About this exercise: The stretch from the line with "dan tambahkan atau" through the line with "0% similar despite different names*" in the records below: write it out exactly, and nothing else.

Plain-text document sources
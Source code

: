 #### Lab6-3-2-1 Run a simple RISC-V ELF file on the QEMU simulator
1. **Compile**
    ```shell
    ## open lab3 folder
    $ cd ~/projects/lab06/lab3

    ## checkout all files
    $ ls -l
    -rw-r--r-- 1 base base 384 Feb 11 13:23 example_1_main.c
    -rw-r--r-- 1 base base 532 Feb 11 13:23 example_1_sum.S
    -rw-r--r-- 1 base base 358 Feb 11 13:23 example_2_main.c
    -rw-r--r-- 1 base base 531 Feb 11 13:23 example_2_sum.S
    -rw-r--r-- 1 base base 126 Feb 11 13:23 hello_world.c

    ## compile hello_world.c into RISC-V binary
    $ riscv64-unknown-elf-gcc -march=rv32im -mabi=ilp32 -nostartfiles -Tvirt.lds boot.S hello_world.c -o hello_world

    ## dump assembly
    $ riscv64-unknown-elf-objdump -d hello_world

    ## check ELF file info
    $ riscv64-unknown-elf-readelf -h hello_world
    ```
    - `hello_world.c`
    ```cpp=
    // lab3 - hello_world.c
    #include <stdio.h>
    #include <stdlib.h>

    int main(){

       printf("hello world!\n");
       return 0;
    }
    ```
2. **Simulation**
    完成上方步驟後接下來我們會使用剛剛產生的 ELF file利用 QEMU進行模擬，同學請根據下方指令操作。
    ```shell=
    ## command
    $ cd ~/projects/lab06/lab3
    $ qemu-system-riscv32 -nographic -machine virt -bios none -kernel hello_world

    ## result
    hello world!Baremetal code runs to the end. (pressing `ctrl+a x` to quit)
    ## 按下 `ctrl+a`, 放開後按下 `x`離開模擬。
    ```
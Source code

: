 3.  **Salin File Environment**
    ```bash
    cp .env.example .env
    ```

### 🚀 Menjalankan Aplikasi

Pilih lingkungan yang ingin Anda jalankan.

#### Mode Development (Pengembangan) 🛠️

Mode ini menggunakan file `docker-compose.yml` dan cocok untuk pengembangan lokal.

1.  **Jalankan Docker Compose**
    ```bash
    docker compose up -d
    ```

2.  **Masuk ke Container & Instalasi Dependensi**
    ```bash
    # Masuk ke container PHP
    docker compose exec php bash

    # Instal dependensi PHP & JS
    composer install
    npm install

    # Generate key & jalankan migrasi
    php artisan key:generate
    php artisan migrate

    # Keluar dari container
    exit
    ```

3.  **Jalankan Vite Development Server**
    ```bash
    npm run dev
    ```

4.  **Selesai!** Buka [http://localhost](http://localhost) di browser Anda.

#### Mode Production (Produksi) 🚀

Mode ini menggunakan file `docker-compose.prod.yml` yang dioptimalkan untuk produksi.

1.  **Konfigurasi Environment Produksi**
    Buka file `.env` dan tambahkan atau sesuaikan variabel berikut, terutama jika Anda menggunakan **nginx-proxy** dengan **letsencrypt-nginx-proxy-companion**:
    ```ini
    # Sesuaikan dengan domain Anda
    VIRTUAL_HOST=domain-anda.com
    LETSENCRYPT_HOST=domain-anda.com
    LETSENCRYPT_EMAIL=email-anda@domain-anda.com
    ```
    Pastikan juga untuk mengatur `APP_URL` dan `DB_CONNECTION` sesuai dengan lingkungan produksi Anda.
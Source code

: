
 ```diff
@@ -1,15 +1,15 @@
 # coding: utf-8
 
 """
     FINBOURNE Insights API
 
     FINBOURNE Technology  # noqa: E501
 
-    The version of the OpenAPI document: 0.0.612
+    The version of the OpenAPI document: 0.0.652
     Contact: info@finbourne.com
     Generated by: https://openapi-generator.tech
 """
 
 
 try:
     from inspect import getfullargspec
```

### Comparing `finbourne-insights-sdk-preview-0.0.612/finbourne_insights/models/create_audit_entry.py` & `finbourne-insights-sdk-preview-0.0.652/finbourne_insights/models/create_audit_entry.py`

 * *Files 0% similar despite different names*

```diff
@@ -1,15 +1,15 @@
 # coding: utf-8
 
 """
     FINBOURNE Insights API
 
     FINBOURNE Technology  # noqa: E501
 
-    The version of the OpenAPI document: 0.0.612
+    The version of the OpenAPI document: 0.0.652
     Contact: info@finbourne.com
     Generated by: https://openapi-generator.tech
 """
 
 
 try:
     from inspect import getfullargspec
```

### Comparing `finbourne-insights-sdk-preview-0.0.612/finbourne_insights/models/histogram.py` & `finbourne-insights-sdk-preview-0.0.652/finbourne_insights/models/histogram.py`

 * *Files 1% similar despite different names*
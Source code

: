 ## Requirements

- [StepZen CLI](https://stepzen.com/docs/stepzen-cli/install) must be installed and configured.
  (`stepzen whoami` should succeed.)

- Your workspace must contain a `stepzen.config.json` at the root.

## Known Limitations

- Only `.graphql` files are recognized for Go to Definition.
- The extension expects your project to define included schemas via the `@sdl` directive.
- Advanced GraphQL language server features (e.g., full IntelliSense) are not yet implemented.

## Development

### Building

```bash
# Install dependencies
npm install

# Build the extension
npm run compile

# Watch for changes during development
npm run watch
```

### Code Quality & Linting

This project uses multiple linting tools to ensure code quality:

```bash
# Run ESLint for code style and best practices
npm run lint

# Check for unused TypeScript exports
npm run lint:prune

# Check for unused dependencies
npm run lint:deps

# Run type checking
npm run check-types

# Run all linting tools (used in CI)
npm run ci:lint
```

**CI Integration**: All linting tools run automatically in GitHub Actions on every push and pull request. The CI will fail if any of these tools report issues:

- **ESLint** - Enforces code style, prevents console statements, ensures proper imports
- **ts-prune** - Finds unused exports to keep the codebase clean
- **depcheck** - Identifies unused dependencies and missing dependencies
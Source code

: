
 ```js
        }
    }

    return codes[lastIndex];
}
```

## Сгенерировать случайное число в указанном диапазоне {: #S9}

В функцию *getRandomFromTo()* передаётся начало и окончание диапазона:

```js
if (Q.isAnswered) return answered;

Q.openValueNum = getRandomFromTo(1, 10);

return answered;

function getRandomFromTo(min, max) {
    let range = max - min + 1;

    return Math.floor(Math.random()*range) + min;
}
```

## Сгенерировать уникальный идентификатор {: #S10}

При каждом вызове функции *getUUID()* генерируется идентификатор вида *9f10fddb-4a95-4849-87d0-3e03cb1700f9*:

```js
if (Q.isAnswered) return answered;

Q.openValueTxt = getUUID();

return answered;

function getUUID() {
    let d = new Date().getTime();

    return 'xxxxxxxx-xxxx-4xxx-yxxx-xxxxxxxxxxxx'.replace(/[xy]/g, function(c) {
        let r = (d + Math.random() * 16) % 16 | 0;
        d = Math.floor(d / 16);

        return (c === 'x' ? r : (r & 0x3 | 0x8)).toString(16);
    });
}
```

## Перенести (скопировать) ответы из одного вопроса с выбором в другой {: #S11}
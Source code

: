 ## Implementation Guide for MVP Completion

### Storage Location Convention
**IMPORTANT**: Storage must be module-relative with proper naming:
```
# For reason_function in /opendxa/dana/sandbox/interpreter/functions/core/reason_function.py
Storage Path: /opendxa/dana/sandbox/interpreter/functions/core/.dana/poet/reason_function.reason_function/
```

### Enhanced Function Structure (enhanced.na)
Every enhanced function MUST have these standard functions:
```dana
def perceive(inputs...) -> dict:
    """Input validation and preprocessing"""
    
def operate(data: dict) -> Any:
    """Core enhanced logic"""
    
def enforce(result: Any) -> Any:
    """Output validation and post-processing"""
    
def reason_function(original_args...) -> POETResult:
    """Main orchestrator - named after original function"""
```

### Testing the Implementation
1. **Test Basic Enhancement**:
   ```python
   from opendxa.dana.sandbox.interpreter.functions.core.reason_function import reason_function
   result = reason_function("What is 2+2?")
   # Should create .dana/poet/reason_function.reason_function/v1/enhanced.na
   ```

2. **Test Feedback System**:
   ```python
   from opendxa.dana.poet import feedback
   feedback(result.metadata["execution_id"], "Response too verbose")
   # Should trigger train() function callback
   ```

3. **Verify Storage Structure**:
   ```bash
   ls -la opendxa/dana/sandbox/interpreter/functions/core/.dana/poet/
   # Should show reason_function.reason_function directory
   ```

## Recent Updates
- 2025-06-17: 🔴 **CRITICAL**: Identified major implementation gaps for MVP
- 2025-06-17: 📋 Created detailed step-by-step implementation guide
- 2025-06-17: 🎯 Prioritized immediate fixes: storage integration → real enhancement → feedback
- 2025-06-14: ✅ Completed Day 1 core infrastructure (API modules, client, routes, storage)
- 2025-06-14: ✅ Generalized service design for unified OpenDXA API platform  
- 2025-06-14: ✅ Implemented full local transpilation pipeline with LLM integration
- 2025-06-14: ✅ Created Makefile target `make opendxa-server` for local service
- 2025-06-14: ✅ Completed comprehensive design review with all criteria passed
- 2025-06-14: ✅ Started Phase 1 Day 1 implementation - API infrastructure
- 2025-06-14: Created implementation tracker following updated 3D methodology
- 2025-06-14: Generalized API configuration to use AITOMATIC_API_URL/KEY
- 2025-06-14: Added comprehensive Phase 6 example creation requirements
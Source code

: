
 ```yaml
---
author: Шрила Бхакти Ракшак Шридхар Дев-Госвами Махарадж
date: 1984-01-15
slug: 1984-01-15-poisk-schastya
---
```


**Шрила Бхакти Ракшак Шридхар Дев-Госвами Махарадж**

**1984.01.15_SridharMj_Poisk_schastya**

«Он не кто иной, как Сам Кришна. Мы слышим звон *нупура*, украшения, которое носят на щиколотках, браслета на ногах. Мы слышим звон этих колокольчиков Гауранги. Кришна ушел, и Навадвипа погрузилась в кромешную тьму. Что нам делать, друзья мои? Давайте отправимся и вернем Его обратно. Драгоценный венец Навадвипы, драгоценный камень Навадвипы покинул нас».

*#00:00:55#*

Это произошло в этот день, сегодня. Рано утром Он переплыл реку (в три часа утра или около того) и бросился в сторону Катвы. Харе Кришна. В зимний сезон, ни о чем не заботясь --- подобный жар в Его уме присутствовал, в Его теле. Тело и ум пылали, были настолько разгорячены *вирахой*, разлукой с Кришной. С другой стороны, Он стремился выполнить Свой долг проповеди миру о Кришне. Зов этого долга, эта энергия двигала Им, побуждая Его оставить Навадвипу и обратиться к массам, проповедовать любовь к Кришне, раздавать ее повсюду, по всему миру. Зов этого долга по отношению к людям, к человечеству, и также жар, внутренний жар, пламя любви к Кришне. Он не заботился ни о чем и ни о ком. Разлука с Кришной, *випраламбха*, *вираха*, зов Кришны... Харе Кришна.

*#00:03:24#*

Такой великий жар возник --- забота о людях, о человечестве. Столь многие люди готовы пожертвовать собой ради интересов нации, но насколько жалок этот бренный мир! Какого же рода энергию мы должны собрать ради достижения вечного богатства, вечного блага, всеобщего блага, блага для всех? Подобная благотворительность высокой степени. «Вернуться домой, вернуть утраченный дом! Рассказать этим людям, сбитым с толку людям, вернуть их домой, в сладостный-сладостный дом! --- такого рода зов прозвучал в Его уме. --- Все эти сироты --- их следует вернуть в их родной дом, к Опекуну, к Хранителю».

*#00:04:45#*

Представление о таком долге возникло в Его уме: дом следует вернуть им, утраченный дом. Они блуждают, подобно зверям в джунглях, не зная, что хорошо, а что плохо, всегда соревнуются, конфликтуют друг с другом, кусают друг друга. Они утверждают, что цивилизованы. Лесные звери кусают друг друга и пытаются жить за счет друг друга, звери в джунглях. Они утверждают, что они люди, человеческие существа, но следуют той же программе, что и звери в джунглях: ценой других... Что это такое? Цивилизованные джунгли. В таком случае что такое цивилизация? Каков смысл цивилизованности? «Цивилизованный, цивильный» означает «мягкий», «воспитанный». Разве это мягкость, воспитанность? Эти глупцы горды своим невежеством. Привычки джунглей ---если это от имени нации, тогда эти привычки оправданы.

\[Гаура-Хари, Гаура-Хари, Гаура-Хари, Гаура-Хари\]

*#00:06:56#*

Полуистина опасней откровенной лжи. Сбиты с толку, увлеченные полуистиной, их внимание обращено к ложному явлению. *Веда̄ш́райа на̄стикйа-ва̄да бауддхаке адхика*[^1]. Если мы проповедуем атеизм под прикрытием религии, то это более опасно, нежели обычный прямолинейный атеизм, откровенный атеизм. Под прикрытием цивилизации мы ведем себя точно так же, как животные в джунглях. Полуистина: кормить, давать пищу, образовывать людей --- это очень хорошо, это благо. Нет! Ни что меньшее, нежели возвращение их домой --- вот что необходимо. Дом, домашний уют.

Written answer:
    Buka file `.env` dan tambahkan atau sesuaikan variabel berikut, terutama jika Anda menggunakan **nginx-proxy** dengan **letsencrypt-nginx-proxy-companion**:
    ```ini
    # Sesuaikan dengan domain Anda
    VIRTUAL_HOST=domain-anda.com
    LETSENCRYPT_HOST=domain-anda.com
    LETSENCRYPT_EMAIL=email-anda@domain-anda.com
    ```
    Pastikan juga untuk mengatur `APP_URL` dan `DB_CONNECTION` sesuai dengan lingkungan produksi Anda.
Source code

:
 ```diff
@@ -1,15 +1,15 @@
 # coding: utf-8
 
 """
     FINBOURNE Insights API
 
     FINBOURNE Technology  # noqa: E501
 
-    The version of the OpenAPI document: 0.0.612
+    The version of the OpenAPI document: 0.0.652
     Contact: info@finbourne.com
     Generated by: https://openapi-generator.tech
 """
 
 
 try:
     from inspect import getfullargspec
```

### Comparing `finbourne-insights-sdk-preview-0.0.612/finbourne_insights/models/create_audit_entry.py` & `finbourne-insights-sdk-preview-0.0.652/finbourne_insights/models/create_audit_entry.py`

 * *Files 0% similar despite different names*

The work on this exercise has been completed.